そのあたたかな人柄は、春木屋の商品ラインアップにも表れている。近年では、「LOVE CATS BLEND P-COFFEE(以下、P-COFFEE)」がふるさと納税の返礼品として人気を集めるようになった。この商品の特徴は、売上の一部を野良猫の保護活動(地域猫活動)に寄付するというもの。全国でも稀なケースとして、新聞やラジオなどにも取り上げられている。

P-COFFEEは、清水さんの自宅に暮らす2匹の猫(ピーコとベビーちゃん)との縁によって生まれたという。以前、野良猫だったピーコは、子猫(ベビーちゃん)とともに春木屋の店舗に姿を現し、清水さんたちも名前を付けて可愛がるようになった。しかし、ある日のこと。いつものようにピーコとベビーちゃんが現れたが、いつもと違う様子で泣き続けている……どうしたのだろう。不思議に思った清水さんの脳裏によぎったのは、火をつけたままの焙煎機だった。急いで様子を見に行くと焙煎機からは煙が上がり、火事になる寸前の状態だったという。そのできごと以来、春木屋にとって2匹はより特別な存在となっていったが、ほどなくしてピーコが亡くなってしまった。死因は不明。しかし野良猫の寿命は飼い猫に比べて短く、ピーコの命もわずか数年で失われてしまった可能性が高い。清水さんたちは野良猫を取り巻く厳しい現状を知り、どうぶつ基金が行う野良猫の保護活動に協力するようになったという。

商品に添えられたストーリーがフックになる

現在、ベビーちゃんは清水さんの自宅で暮らしている

多くの人がP-COFFEEを通じて野良猫の保護活動を知り、コーヒーを購入するという行為を通じて消費者から参加者に変わる。そのフックになっているのが、商品説明に込められた清水さんの想いだ。言葉が持つ力。ストーリーテリングについては色んなところで論じられてきたが、ここで改めてその重要性について考えてみたい。春木屋では冒頭にあげたミャンマーだけでなく、マウンテンゴリラの保護につながるコンゴのコーヒーなども取り扱っている。その一つひとつのストーリーを、清水さんが自身の言葉で解釈して発信しているのだ。

商品をストーリーと一緒に紹介する点について、「商売だからいかに売りやすくするかということは大事だけど……」と前置きしながらも、清水さんは次のように話してくれた。「コーヒーが好きな人にとって珍しい産地のコーヒーは非常に魅力的ですが、あまり知らない人にはなじみが薄いと思います。
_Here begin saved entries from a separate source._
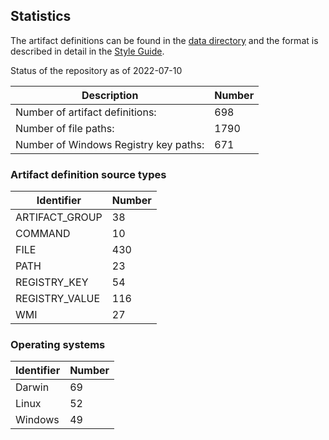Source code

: ## Statistics

The artifact definitions can be found in the [data directory](https://github.com/ForensicArtifacts/artifacts/tree/main/data)
and the format is described in detail in the [Style Guide](https://artifacts.readthedocs.io/en/latest/sources/Format-specification.html).

Status of the repository as of 2022-07-10

Description | Number
--- | ---
Number of artifact definitions: | 698
Number of file paths: | 1790
Number of Windows Registry key paths: | 671

### Artifact definition source types

Identifier | Number
--- | ---
ARTIFACT_GROUP | 38
COMMAND | 10
FILE | 430
PATH | 23
REGISTRY_KEY | 54
REGISTRY_VALUE | 116
WMI | 27

### Operating systems

Identifier | Number
--- | ---
Darwin | 69
Linux | 52
Windows | 49

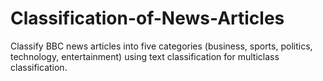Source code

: # Classification-of-News-Articles
Classify BBC news articles into five categories (business, sports, politics, technology, entertainment) using text classification for multiclass classification.

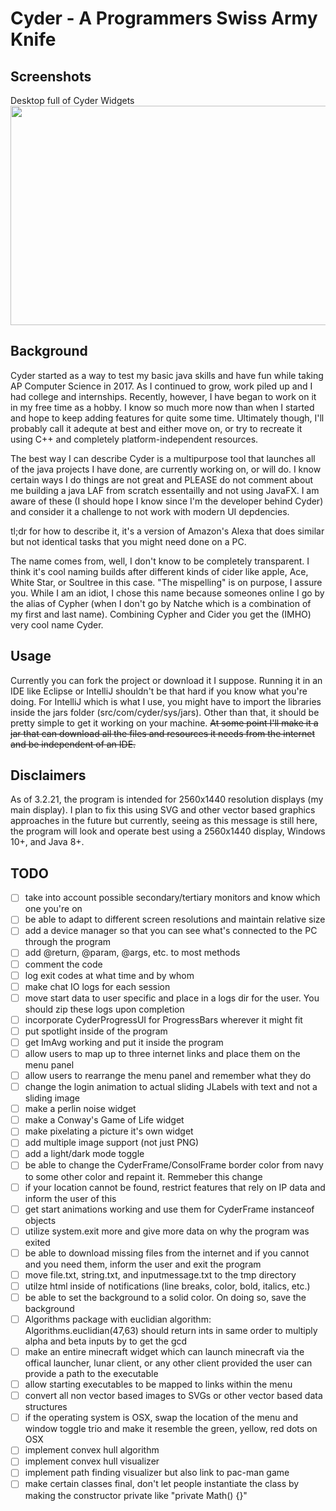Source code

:# Cyder - A Programmers Swiss Army Knife
 
## Screenshots
Desktop full of Cyder Widgets <br/>
<img src="https://i.imgur.com/ys4xi0E.png" data-canonical-src="https://i.imgur.com/ys4xi0E.png" width="640" height="351" />

## Background

Cyder started as a way to test my basic java skills and have fun while taking AP Computer Science in 2017. As I continued to grow, work piled up and I had college and internships. Recently, however, I have began to work on it in my free time as a hobby. I know so much more now than when I started and hope to keep adding features for quite some time. Ultimately though, I'll probably call it adequte at best and either move on, or try to recreate it using C++ and completely platform-independent resources.

The best way I can describe Cyder is a multipurpose tool that launches all of the java projects I have done, are currently working on, or will do. I know certain ways I do things are not great and PLEASE do not comment about me building a java LAF from scratch essentailly and not using JavaFX. I am aware of these (I should hope I know since I'm the developer behind Cyder) and consider it a challenge to not work with modern UI depdencies.

tl;dr for how to describe it, it's a version of Amazon's Alexa that does similar but not identical tasks that you might need done on a PC.

The name comes from, well, I don't know to be completely transparent. I think it's cool naming builds after different kinds of cider like apple, Ace, White Star, or Soultree in this case. "The mispelling" is on purpose, I assure you. While I am an idiot, I chose this name because someones online I go by the alias of Cypher (when I don't go by Natche which is a combination of my first and last name). Combining Cypher and Cider you get the (IMHO) very cool name Cyder.

## Usage

Currently you can fork the project or download it I suppose. Running it in an IDE like Eclipse or IntelliJ shouldn't be that hard if you know what you're doing. For IntelliJ which is what I use, you might have to import the libraries inside the jars folder (src/com/cyder/sys/jars). Other than that, it should be pretty simple to get it working on your machine. ~~At some point I'll make it a jar that can download all the files and resources it needs from the internet and be independent of an IDE.~~

## Disclaimers

As of 3.2.21, the program is intended for 2560x1440 resolution displays (my main display). I plan to fix this using SVG and other vector based graphics approaches in the future but currently, seeing as this message is still here, the program will look and operate best using a 2560x1440 display, Windows 10+, and Java 8+.

## TODO

- [ ]  take into account possible secondary/tertiary monitors and know which one you're on
- [ ]  be able to adapt to different screen resolutions and maintain relative size
- [ ]  add a device manager so that you can see what's connected to the PC through the program
- [ ]  add @return, @param, @args, etc. to most methods
- [ ]  comment the code
- [ ]  log exit codes at what time and by whom
- [ ]  make chat IO logs for each session
- [ ]  move start data to user specific and place in a logs dir for the user. You should zip these logs upon completion
- [ ]  incorporate CyderProgressUI for ProgressBars wherever it might fit
- [ ]  put spotlight inside of the program
- [ ]  get ImAvg working and put it inside the program
- [ ]  allow users to map up to three internet links and place them on the menu panel
- [ ]  allow users to rearrange the menu panel and remember what they do
- [ ]  change the login animation to actual sliding JLabels with text and not a sliding image
- [ ]  make a perlin noise widget
- [ ]  make a Conway's Game of Life widget
- [ ]  make pixelating a picture it's own widget
- [ ]  add multiple image support (not just PNG)
- [ ]  add a light/dark mode toggle
- [ ]  be able to change the CyderFrame/ConsolFrame border color from navy to some other color and repaint it. Remmeber this change
- [ ]  if your location cannot be found, restrict features that rely on IP data and inform the user of this
- [ ]  get start animations working and use them for CyderFrame instanceof objects
- [ ]  utilize system.exit more and give more data on why the program was exited
- [ ]  be able to download missing files from the internet and if you cannot and you need them, inform the user and exit the program
- [ ]  move file.txt, string.txt, and inputmessage.txt to the tmp directory
- [ ]  utilze html inside of notifications (line breaks, color, bold, italics, etc.)
- [ ]  be able to set the background to a solid color. On doing so, save the background
- [ ]  Algorithms package with euclidian algorithm: Algorithms.euclidian(47,63) should return ints in same order to multiply alpha and beta inputs by to get the gcd
- [ ]  make an entire minecraft widget which can launch minecraft via the offical launcher, lunar client, or any other client provided the user can provide a path to the executable
- [ ]  allow starting executables to be mapped to links within the menu
- [ ]  convert all non vector based images to SVGs or other vector based data structures
- [ ]  if the operating system is OSX, swap the location of the menu and window toggle trio and make it resemble the green, yellow, red dots on OSX
- [ ]  implement convex hull algorithm
- [ ]  implement convex hull visualizer
- [ ]  implement path finding visualizer but also link to pac-man game
- [ ]  make certain classes final, don't let people instantiate the class by making the constructor private like "private Math() {}"
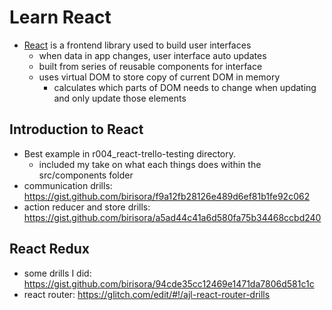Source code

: # Learn React
- [React](https://facebook.github.io/react/index.html) is a frontend library used to build user interfaces
  - when data in app changes, user interface auto updates
  - built from series of reusable components for interface
  - uses virtual DOM to store copy of current DOM in memory
    - calculates which parts of DOM needs to change when updating and only update those elements

## Introduction to React
- Best example in r004_react-trello-testing directory. 
  - included my take on what each things does within the src/components folder
- communication drills: https://gist.github.com/birisora/f9a12fb28126e489d6ef81b1fe92c062
- action reducer and store drills: https://gist.github.com/birisora/a5ad44c41a6d580fa75b34468ccbd240

## React Redux
- some drills I did: https://gist.github.com/birisora/94cde35cc12469e1471da7806d581c1c
- react router: https://glitch.com/edit/#!/ajl-react-router-drills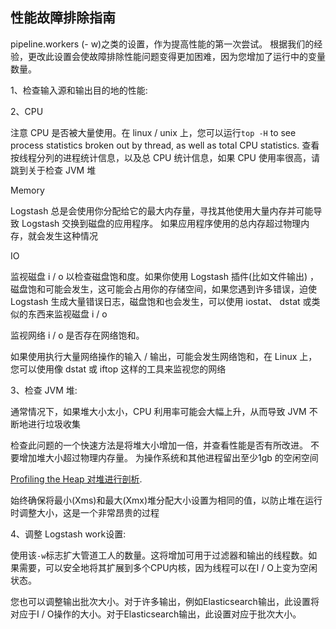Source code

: ##  性能故障排除指南

pipeline.workers (- w)之类的设置，作为提高性能的第一次尝试。 根据我们的经验，更改此设置会使故障排除性能问题变得更加困难，因为您增加了运行中的变量数量。

1、检查输入源和输出目的地的性能:



2、CPU

注意 CPU 是否被大量使用。在 linux / unix 上，您可以运行`top -H` to see process statistics broken out by thread, as well as total CPU statistics. 查看按线程分列的进程统计信息，以及总 CPU 统计信息，如果 CPU 使用率很高，请跳到关于检查 JVM 堆

Memory

Logstash 总是会使用你分配给它的最大内存量，寻找其他使用大量内存并可能导致 Logstash 交换到磁盘的应用程序。 如果应用程序使用的总内存超过物理内存，就会发生这种情况

IO

监视磁盘 i / o 以检查磁盘饱和度。如果你使用 Logstash 插件(比如文件输出) ，磁盘饱和可能会发生，这可能会占用你的存储空间，如果您遇到许多错误，迫使 Logstash 生成大量错误日志，磁盘饱和也会发生，可以使用 iostat、 dstat 或类似的东西来监视磁盘 i / o

监视网络 i / o 是否存在网络饱和。

如果使用执行大量网络操作的输入 / 输出，可能会发生网络饱和，在 Linux 上，您可以使用像 dstat 或 iftop 这样的工具来监视您的网络



3、检查 JVM 堆:

通常情况下，如果堆大小太小，CPU 利用率可能会大幅上升，从而导致 JVM 不断地进行垃圾收集

检查此问题的一个快速方法是将堆大小增加一倍，并查看性能是否有所改进。 不要增加堆大小超过物理内存量。 为操作系统和其他进程留出至少1gb 的空闲空间

[Profiling the Heap 对堆进行剖析](https://www.elastic.co/guide/en/logstash/7.2/tuning-logstash.html#profiling-the-heap).

始终确保将最小(Xms)和最大(Xmx)堆分配大小设置为相同的值，以防止堆在运行时调整大小，这是一个非常昂贵的过程



4、调整 Logstash  work设置:

使用该`-w`标志扩大管道工人的数量。这将增加可用于过滤器和输出的线程数。如果需要，可以安全地将其扩展到多个CPU内核，因为线程可以在I / O上变为空闲状态。

您也可以调整输出批次大小。对于许多输出，例如Elasticsearch输出，此设置将对应于I / O操作的大小。对于Elasticsearch输出，此设置对应于批次大小。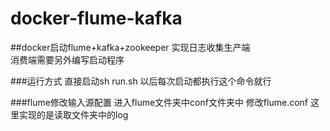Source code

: # docker-flume-kafka

##docker启动flume+kafka+zookeeper  实现日志收集生产端  
消费端需要另外编写启动程序

###运行方式
 直接启动sh run.sh 以后每次启动都执行这个命令就行

###flume修改输入源配置
 进入flume文件夹中conf文件夹中 修改flume.conf 这里实现的是读取文件夹中的log
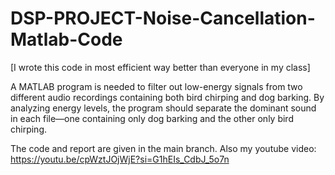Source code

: # DSP-PROJECT-Noise-Cancellation-Matlab-Code
[I wrote this code in most efficient way better than everyone in my class]

A MATLAB program is needed to filter out low-energy signals from two different audio recordings containing both bird chirping and dog barking. By analyzing energy levels, the program should separate the dominant sound in each file—one containing only dog barking and the other only bird chirping. 

The code and report are given in the main branch.
Also my youtube video: https://youtu.be/cpWztJOjWjE?si=G1hEIs_CdbJ_5o7n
そこに+αのフックとして、ストーリーを添えることが大事。例えば、このコーヒーが育てられたエリアにはマウンテンゴリラが生息していて、コーヒーがその保護活動に役立てられることを伝えると一気に興味を持ってもらえるようになります」。

もの・こと・人を双方向につなぐ

ストーリーに込められた言葉が人々の心を捉え、コーヒーの味や香りとつながっていく。ロースターの個性とは焙煎技術だけでなく、商品が持つストーリーを自身の解釈をもとに言語化する過程に宿るのではないだろうか。そのために、清水さんは新しい知識を吸収することに余念がない。海ノ向こうコーヒーが主催するセミナーにも参加して、積極的に質問する姿が見られる。そんな彼が海ノ向こうコーヒーに対してどんな印象を抱いているのか尋ねてみた。
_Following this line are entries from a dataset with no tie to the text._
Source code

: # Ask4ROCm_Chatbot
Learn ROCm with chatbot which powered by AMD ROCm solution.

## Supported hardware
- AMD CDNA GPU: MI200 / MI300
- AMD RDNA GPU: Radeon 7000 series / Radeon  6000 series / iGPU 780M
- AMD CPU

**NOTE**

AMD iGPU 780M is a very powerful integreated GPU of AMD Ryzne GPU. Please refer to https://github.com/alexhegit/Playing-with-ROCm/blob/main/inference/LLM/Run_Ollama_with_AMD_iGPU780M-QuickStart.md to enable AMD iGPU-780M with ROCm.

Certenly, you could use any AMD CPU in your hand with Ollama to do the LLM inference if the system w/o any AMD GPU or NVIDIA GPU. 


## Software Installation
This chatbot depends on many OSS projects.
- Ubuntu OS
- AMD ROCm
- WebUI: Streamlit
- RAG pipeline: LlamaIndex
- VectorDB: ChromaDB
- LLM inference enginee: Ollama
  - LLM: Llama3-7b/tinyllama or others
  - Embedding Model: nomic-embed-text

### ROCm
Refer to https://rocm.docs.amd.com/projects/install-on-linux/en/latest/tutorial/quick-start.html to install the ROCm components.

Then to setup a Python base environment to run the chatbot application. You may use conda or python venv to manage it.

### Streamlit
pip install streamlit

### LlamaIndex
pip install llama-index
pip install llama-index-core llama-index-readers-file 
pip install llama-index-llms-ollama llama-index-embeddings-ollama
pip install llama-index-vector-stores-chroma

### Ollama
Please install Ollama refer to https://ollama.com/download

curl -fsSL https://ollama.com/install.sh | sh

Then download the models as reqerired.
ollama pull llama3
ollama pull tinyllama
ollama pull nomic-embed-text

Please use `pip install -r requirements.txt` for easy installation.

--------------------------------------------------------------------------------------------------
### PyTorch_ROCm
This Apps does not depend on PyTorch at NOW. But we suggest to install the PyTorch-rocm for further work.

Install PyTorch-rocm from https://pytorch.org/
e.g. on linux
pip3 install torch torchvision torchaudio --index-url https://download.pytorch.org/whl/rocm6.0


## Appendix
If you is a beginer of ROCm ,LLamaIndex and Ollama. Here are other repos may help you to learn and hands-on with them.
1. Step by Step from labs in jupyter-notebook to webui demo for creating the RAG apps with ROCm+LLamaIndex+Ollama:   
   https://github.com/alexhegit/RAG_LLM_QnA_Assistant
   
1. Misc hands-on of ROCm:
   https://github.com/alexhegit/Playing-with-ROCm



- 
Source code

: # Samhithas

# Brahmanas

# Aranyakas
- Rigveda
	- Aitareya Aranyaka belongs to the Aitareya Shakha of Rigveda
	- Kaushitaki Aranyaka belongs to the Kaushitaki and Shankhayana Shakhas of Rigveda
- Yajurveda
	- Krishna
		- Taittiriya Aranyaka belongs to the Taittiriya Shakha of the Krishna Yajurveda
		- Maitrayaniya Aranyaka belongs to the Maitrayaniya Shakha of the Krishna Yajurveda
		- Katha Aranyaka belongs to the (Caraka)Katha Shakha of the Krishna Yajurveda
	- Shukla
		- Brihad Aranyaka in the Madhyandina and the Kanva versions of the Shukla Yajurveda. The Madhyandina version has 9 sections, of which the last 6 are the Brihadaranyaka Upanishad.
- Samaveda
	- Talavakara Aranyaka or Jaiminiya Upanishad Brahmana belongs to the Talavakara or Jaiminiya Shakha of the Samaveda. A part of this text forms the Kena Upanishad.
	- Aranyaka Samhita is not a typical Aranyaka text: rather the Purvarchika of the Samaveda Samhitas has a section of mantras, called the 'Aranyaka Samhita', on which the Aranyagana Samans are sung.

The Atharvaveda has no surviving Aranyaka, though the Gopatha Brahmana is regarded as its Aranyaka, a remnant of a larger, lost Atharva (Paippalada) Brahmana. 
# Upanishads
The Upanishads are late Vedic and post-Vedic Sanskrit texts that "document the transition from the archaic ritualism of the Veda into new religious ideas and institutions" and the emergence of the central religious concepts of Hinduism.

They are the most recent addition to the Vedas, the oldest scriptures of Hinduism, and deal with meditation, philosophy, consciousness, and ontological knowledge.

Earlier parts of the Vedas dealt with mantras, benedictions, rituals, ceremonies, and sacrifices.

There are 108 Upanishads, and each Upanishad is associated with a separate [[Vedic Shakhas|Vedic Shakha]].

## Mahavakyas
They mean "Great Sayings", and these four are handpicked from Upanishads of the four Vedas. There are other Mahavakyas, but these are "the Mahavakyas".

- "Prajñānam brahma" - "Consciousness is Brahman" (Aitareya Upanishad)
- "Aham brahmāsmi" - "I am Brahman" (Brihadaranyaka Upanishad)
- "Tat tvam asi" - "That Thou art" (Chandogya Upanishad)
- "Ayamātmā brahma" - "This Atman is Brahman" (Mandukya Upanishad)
ミャンマーのマイクロミルプロジェクトで作られた豆の麻袋には、春木屋のロゴマークが刻まれている

「双方向性を大事にしているように感じますね。マイクロミルプロジェクトなど、『一緒にやりませんか?』と呼びかけるスタンスは珍しい。事業規模に関係なく、日本でコーヒーに関わる人を仲間に加えながら、産地と双方向の関係を作り上げていこうというスタンスは他社と異なると思います」。
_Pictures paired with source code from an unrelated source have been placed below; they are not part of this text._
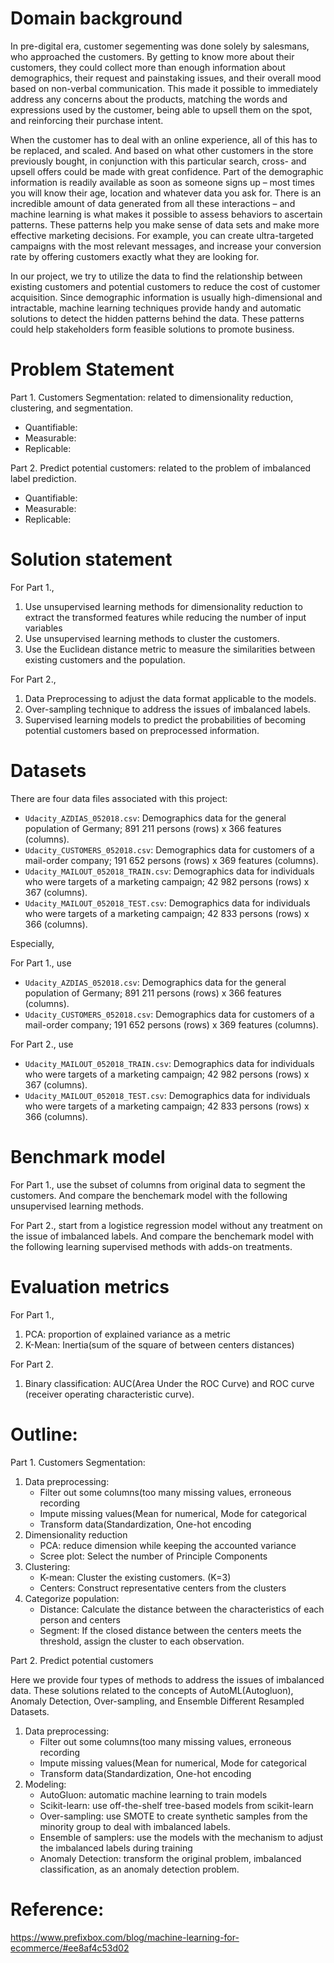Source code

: # Domain background
In pre-digital era, customer segementing was done solely by salesmans, who approached the customers. By getting to know more about their customers, they could collect more than enough information about demographics, their request and painstaking issues, and their overall mood based on non-verbal communication. This made it possible to immediately address any concerns about the products, matching the words and expressions used by the customer, being able to upsell them on the spot, and reinforcing their purchase intent. 

When the customer has to deal with an online experience, all of this has to be replaced, and scaled. And based on what other customers in the store previously bought, in conjunction with this particular search, cross- and upsell offers could be made with great confidence. Part of the demographic information is readily available as soon as someone signs up – most times you will know their age, location and whatever data you ask for. There is an incredible amount of data generated from all these interactions – and machine learning is what makes it possible to assess behaviors to ascertain patterns. These patterns help you make sense of data sets and make more effective marketing decisions. For example, you can create ultra-targeted campaigns with the most relevant messages, and increase your conversion rate by offering customers exactly what they are looking for.

In our project, we try to utilize the data to find the relationship between existing customers and potential customers to reduce the cost of customer acquisition. Since demographic information is usually high-dimensional and intractable, machine learning techniques provide handy and automatic solutions 
to detect the hidden patterns behind the data. These patterns could help stakeholders form feasible solutions to promote business.

# Problem Statement

Part 1. Customers Segmentation: related to dimensionality reduction, clustering, and segmentation.

* Quantifiable:
* Measurable:
* Replicable:

Part 2. Predict potential customers: related to the problem of imbalanced label prediction.

* Quantifiable:
* Measurable:
* Replicable:


# Solution statement

For Part 1.,
1. Use unsupervised learning methods for dimensionality reduction to extract the transformed features while reducing the number of input variables 
2. Use unsupervised learning methods to cluster the customers.
3. Use the Euclidean distance metric to measure the similarities between existing customers and the population.

For Part 2., 
1. Data Preprocessing to adjust the data format applicable to the models.
2. Over-sampling technique to address the issues of imbalanced labels.
3. Supervised learning models to predict the probabilities of becoming potential customers based on preprocessed information.

# Datasets

There are four data files associated with this project:

- `Udacity_AZDIAS_052018.csv`: Demographics data for the general population of Germany; 891 211 persons (rows) x 366 features (columns).
- `Udacity_CUSTOMERS_052018.csv`: Demographics data for customers of a mail-order company; 191 652 persons (rows) x 369 features (columns).
- `Udacity_MAILOUT_052018_TRAIN.csv`: Demographics data for individuals who were targets of a marketing campaign; 42 982 persons (rows) x 367 (columns).
- `Udacity_MAILOUT_052018_TEST.csv`: Demographics data for individuals who were targets of a marketing campaign; 42 833 persons (rows) x 366 (columns).

Especially,

For Part 1., use
- `Udacity_AZDIAS_052018.csv`: Demographics data for the general population of Germany; 891 211 persons (rows) x 366 features (columns).
- `Udacity_CUSTOMERS_052018.csv`: Demographics data for customers of a mail-order company; 191 652 persons (rows) x 369 features (columns).

For Part 2., use
- `Udacity_MAILOUT_052018_TRAIN.csv`: Demographics data for individuals who were targets of a marketing campaign; 42 982 persons (rows) x 367 (columns).
- `Udacity_MAILOUT_052018_TEST.csv`: Demographics data for individuals who were targets of a marketing campaign; 42 833 persons (rows) x 366 (columns).

# Benchmark model

For Part 1., use the subset of columns from original data to segment the customers. And compare the benchemark model with the following unsupervised learning methods.

For Part 2., start from a logistice regression model without any treatment on the issue of imbalanced labels. And compare the benchemark model with the following learning supervised methods with adds-on treatments.

# Evaluation metrics

For Part 1.,

1. PCA: proportion of explained variance as a metric
2. K-Mean: Inertia(sum of the square of between centers distances)

For Part 2. 
1. Binary classification: AUC(Area Under the ROC Curve) and ROC curve (receiver operating characteristic curve).

# Outline:

Part 1. Customers Segmentation:

1. Data preprocessing: 
    * Filter out some columns(too many missing values, erroneous recording
    * Impute missing values(Mean for numerical, Mode for categorical
    * Transform data(Standardization, One-hot encoding
2. Dimensionality reduction
    * PCA: reduce dimension while keeping the accounted variance
    * Scree plot: Select the number of Principle Components
3. Clustering:
    * K-mean: Cluster the existing customers. (K=3)
    * Centers: Construct representative centers from the clusters
4. Categorize population:
    * Distance: Calculate the distance between the characteristics of each person and centers
    * Segment: If the closed distance between the centers meets the threshold, assign the cluster to each observation.

Part 2. Predict potential customers

Here we provide four types of methods to address the issues of imbalanced data.
These solutions related to the concepts of AutoML(Autogluon), Anomaly Detection, Over-sampling, and Ensemble Different Resampled Datasets.

1. Data preprocessing: 
    * Filter out some columns(too many missing values, erroneous recording
    * Impute missing values(Mean for numerical, Mode for categorical
    * Transform data(Standardization, One-hot encoding
2. Modeling:
    * AutoGluon: automatic machine learning to train models
    * Scikit-learn: use off-the-shelf tree-based models from scikit-learn
    * Over-sampling: use SMOTE to create synthetic samples from the minority group to deal with imbalanced labels.
    * Ensemble of samplers: use the models with the mechanism to adjust the imbalanced labels during training
    * Anomaly Detection: transform the original problem, imbalanced classification, as an anomaly detection problem.

# Reference:
https://www.prefixbox.com/blog/machine-learning-for-ecommerce/#ee8af4c53d02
身に余る言葉に恐縮しつつも、“双方向性” というキーワードが印象に残った。その言葉は清水さんのお店づくりや想いにもつながっているからだ。P-COFFEEも猫と購入者を双方向につなぐツールであり、マイクロミルプロジェクトも産地と双方向の関係を築くプロジェクトだ。それらに積極的に取り組む姿勢には、コーヒーを通じて、もの・こと・人をつなぎ、消費に終わらない循環を生み出したいという想いがあるのではないだろうか。2023年には店舗をリニューアルして、新しいコーヒーの事業にもチャレンジするという。そこでも清水さんの想いはどのように広がっていくのだろうか。ぜひ足を運んでみたいものだ。